El turismo mundial vive un momento sin precedentes. En 2025, el sector no solo recuperó el terreno perdido tras la pandemia, sino que superó todas las expectativas al convertirse en la industria de mayor crecimiento global. Según el último informe del Consejo Mundial de Viajes y Turismo (WTTC), la contribución del turismo al PIB mundial superó los 10,7 billones de euros, una cifra equivalente a casi el 10% de la economía global.
El crecimiento del sector, del 4,1%, superó ampliamente el ritmo de la economía mundial, que avanzó un 2,8%, y confirma al turismo como uno de los principales motores económicos del planeta. Más allá de la recuperación, los datos apuntan a una transformación estructural: el turismo ya no es solo un sector cíclico, sino un pilar estable del crecimiento global.
El turismo genera uno de cada diez empleos
Además del impacto económico, el turismo ha reforzado su peso en el empleo. En 2025 generó 366 millones de puestos de trabajo, lo que equivale a más de uno de cada diez empleos en el mundo. De hecho, uno de cada tres nuevos trabajos creados a nivel global estuvo vinculado a esta industria, lo que sitúa al sector como una de las principales fuentes de sustento para millones de familias.
Gloria Guevara, presidenta y consejera delegada del WTTC, subrayó que este crecimiento refleja tanto la fortaleza del sector como su capacidad para liderar la recuperación económica global. Añadió que este es un momento decisivo y que los gobiernos deben reconocer al turismo como una prioridad estratégica, impulsando políticas que favorezcan el crecimiento, la inversión y la conectividad.
Asia lidera; Norteamérica se frena
El crecimiento, sin embargo, no ha sido uniforme. Asia-Pacífico se posiciona como el gran motor del turismo mundial, con un aumento superior al 8% y una contribución de más de 3 billones de euros al PIB turístico. La reapertura de mercados, la fuerte demanda internacional y la mejora de la conectividad han impulsado este avance.

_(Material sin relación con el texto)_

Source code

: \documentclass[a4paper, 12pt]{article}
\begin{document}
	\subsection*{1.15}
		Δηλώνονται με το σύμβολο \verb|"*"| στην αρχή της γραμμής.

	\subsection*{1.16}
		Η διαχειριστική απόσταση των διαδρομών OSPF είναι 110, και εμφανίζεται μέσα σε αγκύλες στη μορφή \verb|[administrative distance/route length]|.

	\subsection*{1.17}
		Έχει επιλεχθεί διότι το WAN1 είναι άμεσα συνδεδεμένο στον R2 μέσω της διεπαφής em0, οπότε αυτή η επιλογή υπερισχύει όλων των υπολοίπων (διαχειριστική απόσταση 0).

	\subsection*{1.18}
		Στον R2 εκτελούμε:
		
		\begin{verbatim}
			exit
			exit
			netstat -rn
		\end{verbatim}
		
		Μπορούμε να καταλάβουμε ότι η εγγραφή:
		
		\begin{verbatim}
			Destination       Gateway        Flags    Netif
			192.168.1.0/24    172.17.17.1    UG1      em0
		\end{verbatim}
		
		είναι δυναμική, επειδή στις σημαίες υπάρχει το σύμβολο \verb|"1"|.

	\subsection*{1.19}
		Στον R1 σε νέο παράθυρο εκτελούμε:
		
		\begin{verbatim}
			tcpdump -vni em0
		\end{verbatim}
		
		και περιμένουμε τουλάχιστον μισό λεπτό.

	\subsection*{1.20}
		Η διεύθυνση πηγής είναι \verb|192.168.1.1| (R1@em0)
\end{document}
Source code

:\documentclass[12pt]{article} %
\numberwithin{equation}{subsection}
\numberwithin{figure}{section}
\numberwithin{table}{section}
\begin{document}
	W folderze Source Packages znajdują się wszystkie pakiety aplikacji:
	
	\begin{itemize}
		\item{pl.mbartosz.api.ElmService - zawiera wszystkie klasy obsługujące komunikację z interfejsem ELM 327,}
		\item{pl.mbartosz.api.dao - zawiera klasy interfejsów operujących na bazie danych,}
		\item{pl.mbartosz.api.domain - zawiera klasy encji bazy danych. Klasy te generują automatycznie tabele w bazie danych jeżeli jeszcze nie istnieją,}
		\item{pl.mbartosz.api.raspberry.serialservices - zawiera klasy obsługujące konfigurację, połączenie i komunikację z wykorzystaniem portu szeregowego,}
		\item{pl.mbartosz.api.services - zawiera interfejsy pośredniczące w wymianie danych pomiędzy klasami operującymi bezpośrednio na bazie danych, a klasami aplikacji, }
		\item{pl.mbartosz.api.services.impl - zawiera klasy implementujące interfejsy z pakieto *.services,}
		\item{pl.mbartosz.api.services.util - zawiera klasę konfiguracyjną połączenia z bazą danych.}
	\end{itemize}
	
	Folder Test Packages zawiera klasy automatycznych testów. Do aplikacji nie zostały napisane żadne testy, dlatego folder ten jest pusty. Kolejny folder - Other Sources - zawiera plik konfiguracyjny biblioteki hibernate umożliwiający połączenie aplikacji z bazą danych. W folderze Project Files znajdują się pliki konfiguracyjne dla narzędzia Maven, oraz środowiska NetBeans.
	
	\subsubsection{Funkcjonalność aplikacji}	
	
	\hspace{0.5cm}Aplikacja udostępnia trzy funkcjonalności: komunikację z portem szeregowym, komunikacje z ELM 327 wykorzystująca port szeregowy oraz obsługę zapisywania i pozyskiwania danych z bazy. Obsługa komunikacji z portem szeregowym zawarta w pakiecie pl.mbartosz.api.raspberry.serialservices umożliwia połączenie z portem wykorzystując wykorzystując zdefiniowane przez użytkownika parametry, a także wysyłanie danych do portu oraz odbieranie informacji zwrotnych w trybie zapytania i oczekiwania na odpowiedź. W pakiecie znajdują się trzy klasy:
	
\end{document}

En contraste, Norteamérica muestra signos de desaceleración, con un crecimiento de apenas el 1%, reflejo de mercados más maduros y de una recuperación más lenta del turismo internacional. En esta región, solo México logra superar los niveles previos a la pandemia.
El turismo marca el pulso
Con 1.540 millones de llegadas internacionales, más de 4 millones de personas viajando cada día, el turismo no solo conecta países, sino que también redefine el ritmo de la economía global y el día a día de millones de personas.
El reto ahora, coinciden los expertos, es sostener este impulso en un contexto internacional incierto. La evolución del sector dependerá en gran medida de las decisiones políticas, la inversión en infraestructuras y la capacidad de adaptarse a un viajero cada vez más exigente.
En este escenario, el mensaje es claro: el turismo ha dejado de ser una actividad complementaria para convertirse en uno de los grandes protagonistas del futuro económico mundial.